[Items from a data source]
▬▬▬▬▬▬

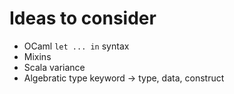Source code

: # Ideas to consider

- OCaml `let ... in` syntax
- Mixins
- Scala variance
- Algebratic type keyword -> type, data, construct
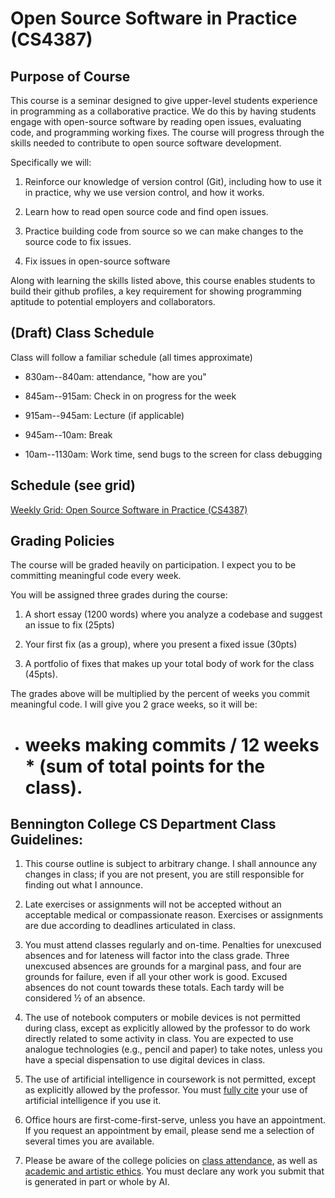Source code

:Open Source Software in Practice (CS4387)
=========================================

Purpose of Course
-----------------

This course is a seminar designed to give upper-level students experience in programming as a collaborative practice. We do this by having students engage with open-source software by reading open issues, evaluating code, and programming working fixes. The course will progress through the skills needed to contribute to open source software development.

Specifically we will:

1.  Reinforce our knowledge of version control (Git), including how to use it in practice, why we use version control, and how it works.

2.  Learn how to read open source code and find open issues.

3.  Practice building code from source so we can make changes to the source code to fix issues.

4.  Fix issues in open-source software

Along with learning the skills listed above, this course enables students to build their github profiles, a key requirement for showing programming aptitude to potential employers and collaborators.

(Draft) Class Schedule
----------------------

Class will follow a familiar schedule (all times approximate)

-   830am--840am: attendance, "how are you"

-   845am--915am: Check in on progress for the week

-   915am--945am: Lecture (if applicable)

-   945am--10am: Break

-   10am--1130am: Work time, send bugs to the screen for class debugging

Schedule (see grid)
-------------------

[Weekly Grid: Open Source Software in Practice (CS4387)](https://docs.google.com/spreadsheets/d/1yWwf-fh3PES6CIb6Tr_0IHoXCXhu7YPrcLnqztgNYm0/edit?gid=0#gid=0)

Grading Policies
----------------

The course will be graded heavily on participation. I expect you to be committing meaningful code  every week.

You will be assigned three grades during the course:

1.  A short essay (1200 words) where you analyze a codebase and suggest an issue to fix (25pts)

2.  Your first fix (as a group), where you present a fixed issue (30pts)

3.  A portfolio of fixes that makes up your total body of work for the class (45pts).

The grades above will be multiplied by the percent of weeks you commit meaningful code. I will give you 2 grace weeks, so it will be:

-   # weeks making commits / 12 weeks * (sum of total points for the class).

Bennington College CS Department Class Guidelines:
--------------------------------------------------

1.  This course outline is subject to arbitrary change. I shall announce any changes in class; if you are not present, you are still responsible for finding out what I announce.

2.  Late exercises or assignments will not be accepted without an acceptable medical or compassionate reason. Exercises or assignments are due according to deadlines articulated in class.

3.  You must attend classes regularly and on-time. Penalties for unexcused absences and for lateness will factor into the class grade. Three unexcused absences are grounds for a marginal pass, and four are grounds for failure, even if all your other work is good. Excused absences do not count towards these totals. Each tardy will be considered ½ of an absence.

4.  The use of notebook computers or mobile devices is not permitted during class, except as explicitly allowed by the professor to do work directly related to some activity in class. You are expected to use analogue technologies (e.g., pencil and paper) to take notes, unless you have a special dispensation to use digital devices in class.

5.  The use of artificial intelligence in coursework is not permitted, except as explicitly allowed by the professor. You must [fully cite](https://www.chicagomanualofstyle.org/qanda/data/faq/topics/Documentation/faq0422.html) your use of artificial intelligence if you use it.

6.  Office hours are first-come-first-serve, unless you have an appointment. If you request an appointment by email, please send me a selection of several times you are available.

7.  Please be aware of the college policies on [class attendance](https://www.bennington.edu/current-students/student-handbook/academics-and-field-work-term/class-attendance), as well as [academic and artistic ethics](https://www.bennington.edu/current-students/student-handbook/academics-and-field-work-term/academic-and-artistic-ethics-policy). You must declare any work you submit that is generated in part or whole by AI.
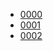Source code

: + [0000](https://colab.research.google.com/github/tetis-nlp/geographical-biases-in-llms/blob/master/.src/0000.ipynb)
+ [0001](https://colab.research.google.com/github/tetis-nlp/geographical-biases-in-llms/blob/master/.src/0001.ipynb)
+ [0002](https://colab.research.google.com/github/tetis-nlp/geographical-biases-in-llms/blob/master/.src/0002.ipynb)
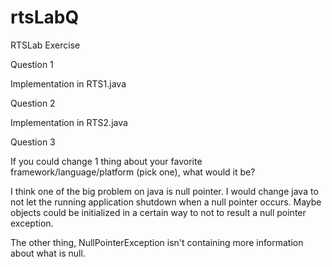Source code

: # rtsLabQ

RTSLab Exercise

Question 1

Implementation in RTS1.java

Question 2

Implementation in RTS2.java

Question 3

If you could change 1 thing about your favorite framework/language/platform (pick one), what would it be?

I think one of the big problem on java is null pointer. I would change java to not let the running application shutdown when a null pointer occurs. Maybe objects could be initialized in a certain way to not to result a null pointer exception.

The other thing, NullPointerException isn't containing more information about what is null.
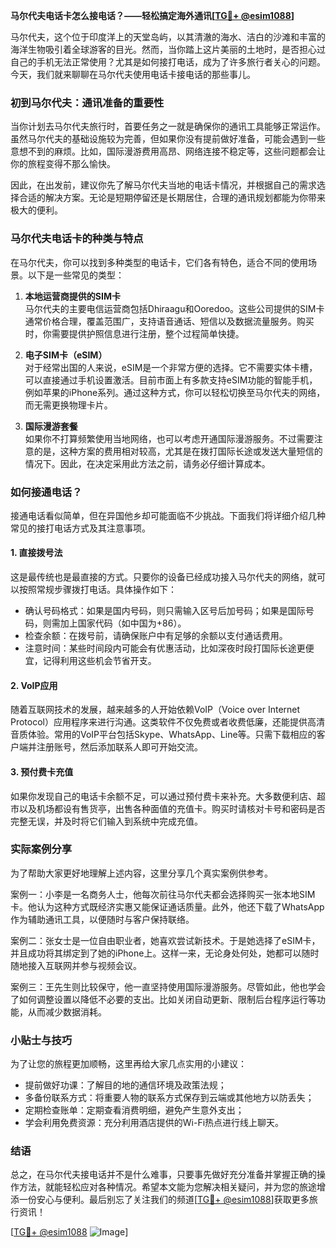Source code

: **马尔代夫电话卡怎么接电话？——轻松搞定海外通讯[[TG💪+ @esim1088](https://t.me/s/esim1088)]**

马尔代夫，这个位于印度洋上的天堂岛屿，以其清澈的海水、洁白的沙滩和丰富的海洋生物吸引着全球游客的目光。然而，当你踏上这片美丽的土地时，是否担心过自己的手机无法正常使用？尤其是如何接打电话，成为了许多旅行者关心的问题。今天，我们就来聊聊在马尔代夫使用电话卡接电话的那些事儿。

### 初到马尔代夫：通讯准备的重要性

当你计划去马尔代夫旅行时，首要任务之一就是确保你的通讯工具能够正常运作。虽然马尔代夫的基础设施较为完善，但如果你没有提前做好准备，可能会遇到一些意想不到的麻烦。比如，国际漫游费用高昂、网络连接不稳定等，这些问题都会让你的旅程变得不那么愉快。

因此，在出发前，建议你先了解马尔代夫当地的电话卡情况，并根据自己的需求选择合适的解决方案。无论是短期停留还是长期居住，合理的通讯规划都能为你带来极大的便利。

### 马尔代夫电话卡的种类与特点

在马尔代夫，你可以找到多种类型的电话卡，它们各有特色，适合不同的使用场景。以下是一些常见的类型：

1. **本地运营商提供的SIM卡**  
   马尔代夫的主要电信运营商包括Dhiraagu和Ooredoo。这些公司提供的SIM卡通常价格合理，覆盖范围广，支持语音通话、短信以及数据流量服务。购买时，你需要提供护照信息进行注册，整个过程简单快捷。

2. **电子SIM卡（eSIM）**  
   对于经常出国的人来说，eSIM是一个非常方便的选择。它不需要实体卡槽，可以直接通过手机设置激活。目前市面上有多款支持eSIM功能的智能手机，例如苹果的iPhone系列。通过这种方式，你可以轻松切换至马尔代夫的网络，而无需更换物理卡片。

3. **国际漫游套餐**  
   如果你不打算频繁使用当地网络，也可以考虑开通国际漫游服务。不过需要注意的是，这种方案的费用相对较高，尤其是在拨打国际长途或发送大量短信的情况下。因此，在决定采用此方法之前，请务必仔细计算成本。

### 如何接通电话？

接通电话看似简单，但在异国他乡却可能面临不少挑战。下面我们将详细介绍几种常见的接打电话方式及其注意事项。

#### 1. 直接拨号法
这是最传统也是最直接的方式。只要你的设备已经成功接入马尔代夫的网络，就可以按照常规步骤拨打电话。具体操作如下：
- 确认号码格式：如果是国内号码，则只需输入区号后加号码；如果是国际号码，则需加上国家代码（如中国为+86）。
- 检查余额：在拨号前，请确保账户中有足够的余额以支付通话费用。
- 注意时间：某些时间段内可能会有优惠活动，比如深夜时段打国际长途更便宜，记得利用这些机会节省开支。

#### 2. VoIP应用
随着互联网技术的发展，越来越多的人开始依赖VoIP（Voice over Internet Protocol）应用程序来进行沟通。这类软件不仅免费或者收费低廉，还能提供高清音质体验。常用的VoIP平台包括Skype、WhatsApp、Line等。只需下载相应的客户端并注册账号，然后添加联系人即可开始交流。

#### 3. 预付费卡充值
如果你发现自己的电话卡余额不足，可以通过预付费卡来补充。大多数便利店、超市以及机场都设有售货亭，出售各种面值的充值卡。购买时请核对卡号和密码是否完整无误，并及时将它们输入到系统中完成充值。

### 实际案例分享

为了帮助大家更好地理解上述内容，这里分享几个真实案例供参考。

案例一：小李是一名商务人士，他每次前往马尔代夫都会选择购买一张本地SIM卡。他认为这种方式既经济实惠又能保证通话质量。此外，他还下载了WhatsApp作为辅助通讯工具，以便随时与客户保持联络。

案例二：张女士是一位自由职业者，她喜欢尝试新技术。于是她选择了eSIM卡，并且成功将其绑定到了她的iPhone上。这样一来，无论身处何处，她都可以随时随地接入互联网并参与视频会议。

案例三：王先生则比较保守，他一直坚持使用国际漫游服务。尽管如此，他也学会了如何调整设置以降低不必要的支出。比如关闭自动更新、限制后台程序运行等功能，从而减少数据消耗。

### 小贴士与技巧

为了让您的旅程更加顺畅，这里再给大家几点实用的小建议：

- 提前做好功课：了解目的地的通信环境及政策法规；
- 多备份联系方式：将重要人物的联系方式保存到云端或其他地方以防丢失；
- 定期检查账单：定期查看消费明细，避免产生意外支出；
- 学会利用免费资源：充分利用酒店提供的Wi-Fi热点进行线上聊天。

### 结语

总之，在马尔代夫接电话并不是什么难事，只要事先做好充分准备并掌握正确的操作方法，就能轻松应对各种情况。希望本文能为您解决相关疑问，并为您的旅途增添一份安心与便利。最后别忘了关注我们的频道[[TG💪+ @esim1088](https://t.me/s/esim1088)]获取更多旅行资讯！

[[TG💪+ @esim1088](https://t.me/s/esim1088) ![Image](https://i.postimg.cc/4NQfJmqS/Snipaste-2025-05-13-00-14-12.png)]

▬▬▬▬▬▬

INSTRUCTIONS FOR THE TASK:
Filter the data down to the lines that contain the string "first", and copy them.

RESPONSE TO THE EXERCISE:
2.  Your first fix (as a group), where you present a fixed issue (30pts)
6.  Office hours are first-come-first-serve, unless you have an appointment. If you request an appointment by email, please send me a selection of several times you are available.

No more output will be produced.